*** DATA FOR REVIEW ***
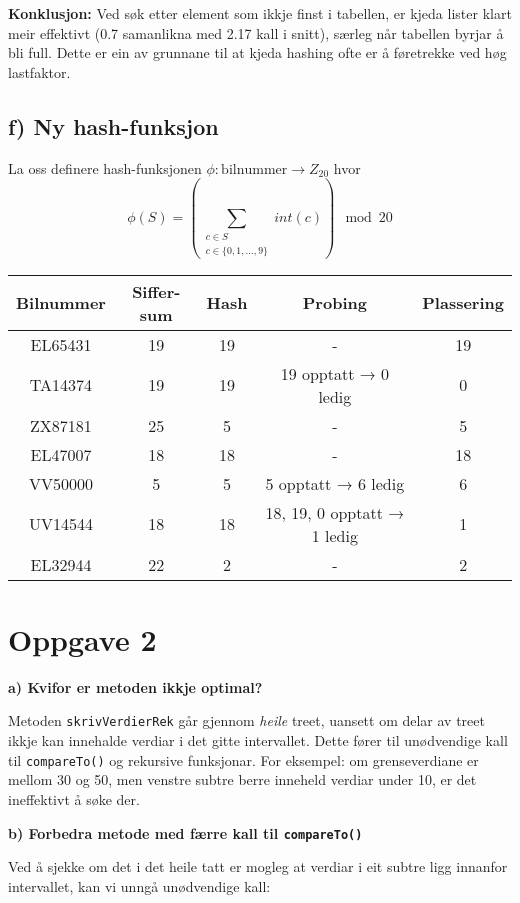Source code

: \documentclass[12pt]{article}
\begin{document}
\noindent 
\textbf{Konklusjon:} Ved søk etter element som ikkje finst i tabellen, 
er kjeda lister klart meir effektivt (0.7 samanlikna med 2.17 kall i snitt), 
særleg når tabellen byrjar å bli full. Dette er ein av grunnane til at kjeda hashing 
ofte er å føretrekke ved høg lastfaktor.

\subsection*{f) Ny hash-funksjon}
La oss definere hash-funksjonen \(\phi : \text{bilnummer} \to Z_{20}\) hvor 
\[
    \phi(S) = \left(\displaystyle\sum_{\substack{c\in S \\ c\in \{0,1,\dots,9\}}} 
    int(c) \right)\mod 20
\]

\begin{tabular}{|c|c|c|c|c|}
\hline
\textbf{Bilnummer} & \textbf{Siffer-sum} & \textbf{Hash} & \textbf{Probing} & \textbf{Plassering} \\
\hline
EL65431   & 19  & 19  & -         & 19 \\
TA14374   & 19  & 19  & 19 opptatt → 0 ledig & 0 \\
ZX87181   & 25  & 5   & -         & 5  \\
EL47007   & 18  & 18  & -         & 18 \\
VV50000   & 5   & 5   & 5 opptatt → 6 ledig & 6 \\
UV14544   & 18  & 18  & 18, 19, 0 opptatt → 1 ledig & 1 \\
EL32944   & 22  & 2   & -         & 2 \\
\hline
\end{tabular}

\break
\section*{Oppgave 2}

\noindent 
\textbf{a) Kvifor er metoden ikkje optimal?}

\noindent 
Metoden \texttt{skrivVerdierRek} går gjennom \emph{heile} treet, 
uansett om delar av treet ikkje kan innehalde verdiar i det gitte intervallet. 
Dette fører til unødvendige kall til \texttt{compareTo()} og rekursive funksjonar. 
For eksempel: om grenseverdiane er mellom 30 og 50, men venstre subtre berre inneheld 
verdiar under 10, er det ineffektivt å søke der.

\noindent 
\textbf{b) Forbedra metode med færre kall til \texttt{compareTo()}}

\noindent 
Ved å sjekke om det i det heile tatt er mogleg at verdiar i eit subtre ligg 
innanfor intervallet, kan vi unngå unødvendige kall:
\end{document}
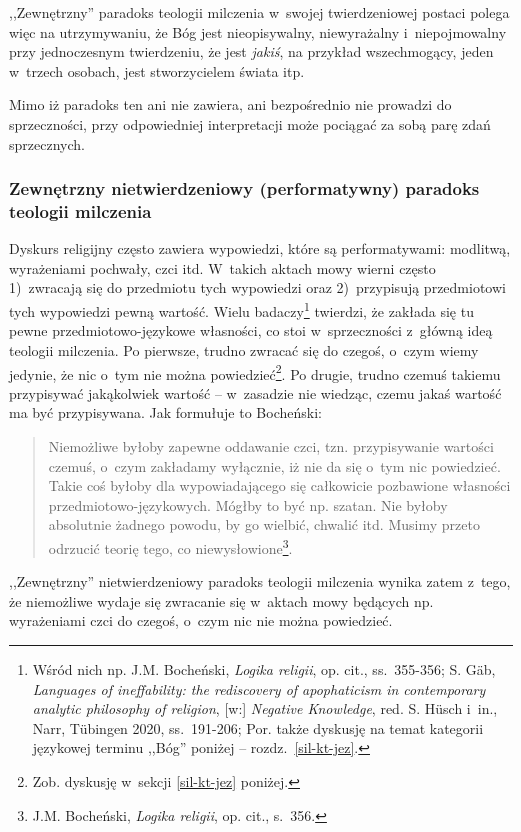 ,,Zewnętrzny'' paradoks teologii milczenia w~swojej twierdzeniowej postaci polega więc na utrzymywaniu, że Bóg jest nieopisywalny, niewyrażalny i~niepojmowalny przy jednoczesnym twierdzeniu, że jest \textit{jakiś}, na przykład wszechmogący, jeden w~trzech osobach, jest stworzycielem świata itp.

Mimo iż paradoks ten ani nie zawiera, ani bezpośrednio nie prowadzi do sprzeczności, przy odpowiedniej interpretacji może pociągać za sobą parę zdań sprzecznych.


\subsubsection{Zewnętrzny nietwierdzeniowy (performatywny) paradoks teologii milczenia}

Dyskurs religijny często zawiera wypowiedzi, które są performatywami: modlitwą, wyrażeniami pochwały, czci itd. W~takich aktach mowy wierni często 1)~zwracają się do przedmiotu tych wypowiedzi oraz 2)~przypisują przedmiotowi tych wypowiedzi pewną wartość. Wielu badaczy\footnote{Wśród nich np. J.M. Bocheński, \textit{Logika religii}, op. cit., ss.~355-356; S. Gäb, \textit{Languages of ineffability: the rediscovery of apophaticism in contemporary analytic philosophy of religion}, [w:] \textit{Negative Knowledge}, red. S. Hüsch i~in., Narr, Tübingen 2020, ss.~191-206; Por. także dyskusję na temat kategorii językowej terminu ,,Bóg'' poniżej -- rozdz.~\ref{sil-kt-jez}.} twierdzi, że zakłada się tu pewne przedmiotowo-językowe własności, co stoi w~sprzeczności z~główną ideą teologii milczenia. Po pierwsze, trudno zwracać się do czegoś, o~czym wiemy jedynie, że nic o~tym nie można powiedzieć\footnote{Zob. dyskusję w~sekcji \ref{sil-kt-jez} poniżej.}. Po drugie, trudno czemuś takiemu przypisywać jakąkolwiek wartość -- w~zasadzie nie wiedząc, czemu jakaś wartość ma być przypisywana. Jak formułuje to Bocheński:

\begin{quote}
Niemożliwe byłoby zapewne oddawanie czci, tzn. przypisywanie wartości czemuś, o~czym zakładamy wyłącznie, iż nie da się o~tym nic powiedzieć. Takie coś byłoby dla wypowiadającego się całkowicie pozbawione własności przedmiotowo-językowych. Mógłby to być np. szatan. Nie byłoby absolutnie żadnego powodu, by go wielbić, chwalić itd. Musimy przeto odrzucić teorię tego, co niewysłowione\footnote{J.M. Bocheński, \textit{Logika religii}, op. cit., s.~356.}.
\end{quote}
,,Zewnętrzny'' nietwierdzeniowy paradoks teologii milczenia wynika zatem z~tego, że niemożliwe wydaje się zwracanie się w~aktach mowy będących np. wyrażeniami czci do czegoś, o~czym nic nie można powiedzieć.

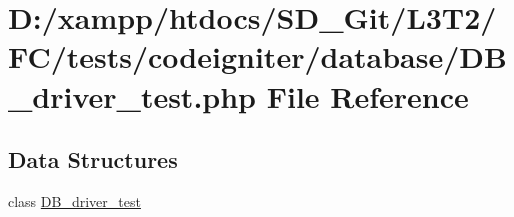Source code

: \hypertarget{_d_b__driver__test_8php}{}\section{D\+:/xampp/htdocs/\+S\+D\+\_\+\+Git/\+L3\+T2/\+F\+C/tests/codeigniter/database/\+D\+B\+\_\+driver\+\_\+test.php File Reference}
\label{_d_b__driver__test_8php}
\subsection*{Data Structures}
\begin{DoxyCompactItemize}
\item 
class \hyperlink{class_d_b__driver__test}{D\+B\+\_\+driver\+\_\+test}
\end{DoxyCompactItemize}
*** End of DATA FOR REVIEW ***
EXERCISE GOAL: Excluding all pictures, reproduce the records exactly as they appear above.

RESULT:
Source code

: \documentclass[12pt]{article}
\begin{document}
\noindent 
\textbf{Konklusjon:} Ved søk etter element som ikkje finst i tabellen, 
er kjeda lister klart meir effektivt (0.7 samanlikna med 2.17 kall i snitt), 
særleg når tabellen byrjar å bli full. Dette er ein av grunnane til at kjeda hashing 
ofte er å føretrekke ved høg lastfaktor.

\subsection*{f) Ny hash-funksjon}
La oss definere hash-funksjonen \(\phi : \text{bilnummer} \to Z_{20}\) hvor 
\[
    \phi(S) = \left(\displaystyle\sum_{\substack{c\in S \\ c\in \{0,1,\dots,9\}}} 
    int(c) \right)\mod 20
\]

\begin{tabular}{|c|c|c|c|c|}
\hline
\textbf{Bilnummer} & \textbf{Siffer-sum} & \textbf{Hash} & \textbf{Probing} & \textbf{Plassering} \\
\hline
EL65431   & 19  & 19  & -         & 19 \\
TA14374   & 19  & 19  & 19 opptatt → 0 ledig & 0 \\
ZX87181   & 25  & 5   & -         & 5  \\
EL47007   & 18  & 18  & -         & 18 \\
VV50000   & 5   & 5   & 5 opptatt → 6 ledig & 6 \\
UV14544   & 18  & 18  & 18, 19, 0 opptatt → 1 ledig & 1 \\
EL32944   & 22  & 2   & -         & 2 \\
\hline
\end{tabular}

\break
\section*{Oppgave 2}

\noindent 
\textbf{a) Kvifor er metoden ikkje optimal?}

\noindent 
Metoden \texttt{skrivVerdierRek} går gjennom \emph{heile} treet, 
uansett om delar av treet ikkje kan innehalde verdiar i det gitte intervallet. 
Dette fører til unødvendige kall til \texttt{compareTo()} og rekursive funksjonar. 
For eksempel: om grenseverdiane er mellom 30 og 50, men venstre subtre berre inneheld 
verdiar under 10, er det ineffektivt å søke der.

\noindent 
\textbf{b) Forbedra metode med færre kall til \texttt{compareTo()}}

\noindent 
Ved å sjekke om det i det heile tatt er mogleg at verdiar i eit subtre ligg 
innanfor intervallet, kan vi unngå unødvendige kall:
\end{document}
 ,,Zewnętrzny'' paradoks teologii milczenia w~swojej twierdzeniowej postaci polega więc na utrzymywaniu, że Bóg jest nieopisywalny, niewyrażalny i~niepojmowalny przy jednoczesnym twierdzeniu, że jest \textit{jakiś}, na przykład wszechmogący, jeden w~trzech osobach, jest stworzycielem świata itp.

Mimo iż paradoks ten ani nie zawiera, ani bezpośrednio nie prowadzi do sprzeczności, przy odpowiedniej interpretacji może pociągać za sobą parę zdań sprzecznych.


\subsubsection{Zewnętrzny nietwierdzeniowy (performatywny) paradoks teologii milczenia}

Dyskurs religijny często zawiera wypowiedzi, które są performatywami: modlitwą, wyrażeniami pochwały, czci itd. W~takich aktach mowy wierni często 1)~zwracają się do przedmiotu tych wypowiedzi oraz 2)~przypisują przedmiotowi tych wypowiedzi pewną wartość. Wielu badaczy\footnote{Wśród nich np. J.M. Bocheński, \textit{Logika religii}, op. cit., ss.~355-356; S. Gäb, \textit{Languages of ineffability: the rediscovery of apophaticism in contemporary analytic philosophy of religion}, [w:] \textit{Negative Knowledge}, red. S. Hüsch i~in., Narr, Tübingen 2020, ss.~191-206; Por. także dyskusję na temat kategorii językowej terminu ,,Bóg'' poniżej -- rozdz.~\ref{sil-kt-jez}.} twierdzi, że zakłada się tu pewne przedmiotowo-językowe własności, co stoi w~sprzeczności z~główną ideą teologii milczenia. Po pierwsze, trudno zwracać się do czegoś, o~czym wiemy jedynie, że nic o~tym nie można powiedzieć\footnote{Zob. dyskusję w~sekcji \ref{sil-kt-jez} poniżej.}. Po drugie, trudno czemuś takiemu przypisywać jakąkolwiek wartość -- w~zasadzie nie wiedząc, czemu jakaś wartość ma być przypisywana. Jak formułuje to Bocheński:

\begin{quote}
Niemożliwe byłoby zapewne oddawanie czci, tzn. przypisywanie wartości czemuś, o~czym zakładamy wyłącznie, iż nie da się o~tym nic powiedzieć. Takie coś byłoby dla wypowiadającego się całkowicie pozbawione własności przedmiotowo-językowych. Mógłby to być np. szatan. Nie byłoby absolutnie żadnego powodu, by go wielbić, chwalić itd. Musimy przeto odrzucić teorię tego, co niewysłowione\footnote{J.M. Bocheński, \textit{Logika religii}, op. cit., s.~356.}.
\end{quote}
,,Zewnętrzny'' nietwierdzeniowy paradoks teologii milczenia wynika zatem z~tego, że niemożliwe wydaje się zwracanie się w~aktach mowy będących np. wyrażeniami czci do czegoś, o~czym nic nie można powiedzieć.

Source code

: \hypertarget{_d_b__driver__test_8php}{}\section{D\+:/xampp/htdocs/\+S\+D\+\_\+\+Git/\+L3\+T2/\+F\+C/tests/codeigniter/database/\+D\+B\+\_\+driver\+\_\+test.php File Reference}
\label{_d_b__driver__test_8php}
\subsection*{Data Structures}
\begin{DoxyCompactItemize}
\item 
class \hyperlink{class_d_b__driver__test}{D\+B\+\_\+driver\+\_\+test}
\end{DoxyCompactItemize}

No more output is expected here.